Ce texte refuse ce contrat et dit : il n’y a pas de “demain” où vous serez meilleur.
Psychologiquement, c’est déstabilisant… et libérateur, car cela retire d’un coup le poids de la dette morale envers un idéal.
– Il valide ce que nous ressentons en secret
Beaucoup de gens, malgré leurs efforts, ressentent au fond d’eux : « Je n’y arrive pas. » – « Je ne suis pas aussi aimant ou compatissant qu’on me dit de l’être. » – « Ça me fatigue. »
Ce texte légitime cette fatigue et cette résistance, en disant : c’est normal, c’est le corps qui rejette la surcharge.

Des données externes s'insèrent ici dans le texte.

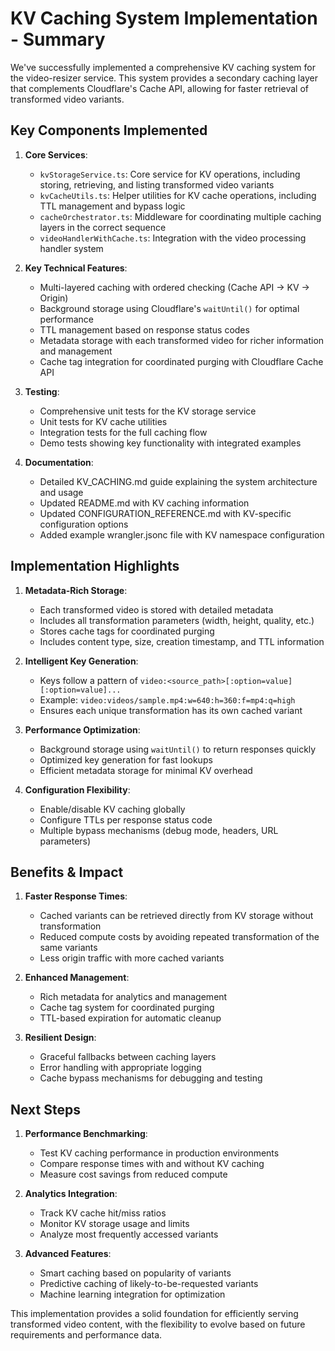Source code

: # KV Caching System Implementation - Summary

We've successfully implemented a comprehensive KV caching system for the video-resizer service. This system provides a secondary caching layer that complements Cloudflare's Cache API, allowing for faster retrieval of transformed video variants.

## Key Components Implemented

1. **Core Services**:
   - `kvStorageService.ts`: Core service for KV operations, including storing, retrieving, and listing transformed video variants
   - `kvCacheUtils.ts`: Helper utilities for KV cache operations, including TTL management and bypass logic
   - `cacheOrchestrator.ts`: Middleware for coordinating multiple caching layers in the correct sequence
   - `videoHandlerWithCache.ts`: Integration with the video processing handler system

2. **Key Technical Features**:
   - Multi-layered caching with ordered checking (Cache API → KV → Origin)
   - Background storage using Cloudflare's `waitUntil()` for optimal performance
   - TTL management based on response status codes
   - Metadata storage with each transformed video for richer information and management
   - Cache tag integration for coordinated purging with Cloudflare Cache API

3. **Testing**:
   - Comprehensive unit tests for the KV storage service
   - Unit tests for KV cache utilities
   - Integration tests for the full caching flow
   - Demo tests showing key functionality with integrated examples

4. **Documentation**:
   - Detailed KV_CACHING.md guide explaining the system architecture and usage
   - Updated README.md with KV caching information
   - Updated CONFIGURATION_REFERENCE.md with KV-specific configuration options
   - Added example wrangler.jsonc file with KV namespace configuration

## Implementation Highlights

1. **Metadata-Rich Storage**:
   - Each transformed video is stored with detailed metadata
   - Includes all transformation parameters (width, height, quality, etc.)
   - Stores cache tags for coordinated purging
   - Includes content type, size, creation timestamp, and TTL information

2. **Intelligent Key Generation**:
   - Keys follow a pattern of `video:<source_path>[:option=value][:option=value]...`
   - Example: `video:videos/sample.mp4:w=640:h=360:f=mp4:q=high`
   - Ensures each unique transformation has its own cached variant

3. **Performance Optimization**:
   - Background storage using `waitUntil()` to return responses quickly
   - Optimized key generation for fast lookups
   - Efficient metadata storage for minimal KV overhead

4. **Configuration Flexibility**:
   - Enable/disable KV caching globally
   - Configure TTLs per response status code
   - Multiple bypass mechanisms (debug mode, headers, URL parameters)

## Benefits & Impact

1. **Faster Response Times**:
   - Cached variants can be retrieved directly from KV storage without transformation
   - Reduced compute costs by avoiding repeated transformation of the same variants
   - Less origin traffic with more cached variants

2. **Enhanced Management**:
   - Rich metadata for analytics and management
   - Cache tag system for coordinated purging
   - TTL-based expiration for automatic cleanup

3. **Resilient Design**:
   - Graceful fallbacks between caching layers
   - Error handling with appropriate logging
   - Cache bypass mechanisms for debugging and testing

## Next Steps

1. **Performance Benchmarking**:
   - Test KV caching performance in production environments
   - Compare response times with and without KV caching
   - Measure cost savings from reduced compute

2. **Analytics Integration**:
   - Track KV cache hit/miss ratios
   - Monitor KV storage usage and limits
   - Analyze most frequently accessed variants

3. **Advanced Features**:
   - Smart caching based on popularity of variants
   - Predictive caching of likely-to-be-requested variants
   - Machine learning integration for optimization

This implementation provides a solid foundation for efficiently serving transformed video content, with the flexibility to evolve based on future requirements and performance data.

Cette reconnaissance est un soulagement, presque une permission d’arrêter de lutter.
– Il fait tomber la façade
En disant : « Au lieu d’être ce que vous êtes — méchant — vous poursuivez la gentillesse », U.G. force à regarder l’ombre directement.

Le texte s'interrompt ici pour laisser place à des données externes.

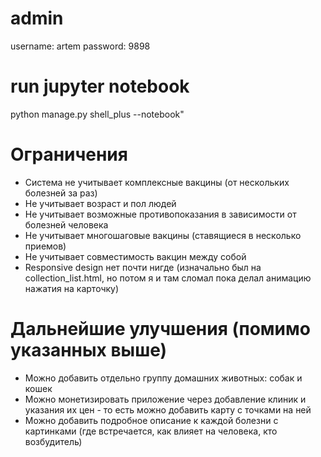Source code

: # admin
username: artem
password: 9898

# run jupyter notebook
python manage.py shell_plus --notebook"


# Ограничения
- Система не учитывает комплексные вакцины (от нескольких болезней за раз)
- Не учитывает возраст и пол людей
- Не учитывает возможные противопоказания в зависимости от болезней человека
- Не учитывает многошаговые вакцины (ставящиеся в несколько приемов)
- Не учитывает совместимость вакцин между собой
- Responsive design нет почти нигде (изначально был на collection_list.html, но потом я и там сломал пока делал анимацию нажатия на карточку)

# Дальнейшие улучшения (помимо указанных выше)
- Можно добавить отдельно группу домашних животных: собак и кошек
- Можно монетизировать приложение через добавление клиник и указания их цен - то есть можно добавить карту с точками на ней
- Можно добавить подробное описание к каждой болезни с картинками (где встречается, как влияет на человека, кто возбудитель)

Ce n’est pas pour l’éradiquer, mais pour cesser de se définir par son contraire idéalisé.
Sur le plan psychologique, cela ouvre une porte vers l’acceptation radicale de ce qui est.
– Il ne propose pas de substitut
La plupart des critiques finissent par offrir une nouvelle méthode, un nouveau “meilleur chemin”.
U.G. ne laisse pas cette échappatoire.
Cela crée un vide — inconfortable, mais fertile — où la pensée cesse de tourner autour de la question « comment devenir ? » et commence à voir « ce qui est » sans but caché.
En résumé : ce texte est puissant parce qu’il enlève d’un seul coup la béquille psychologique de l’idéal, et qu’il ne la remplace par rien. Ce vide peut d’abord sembler vertigineux, mais c’est aussi là que s’ouvre un espace de liberté réelle, non programmée.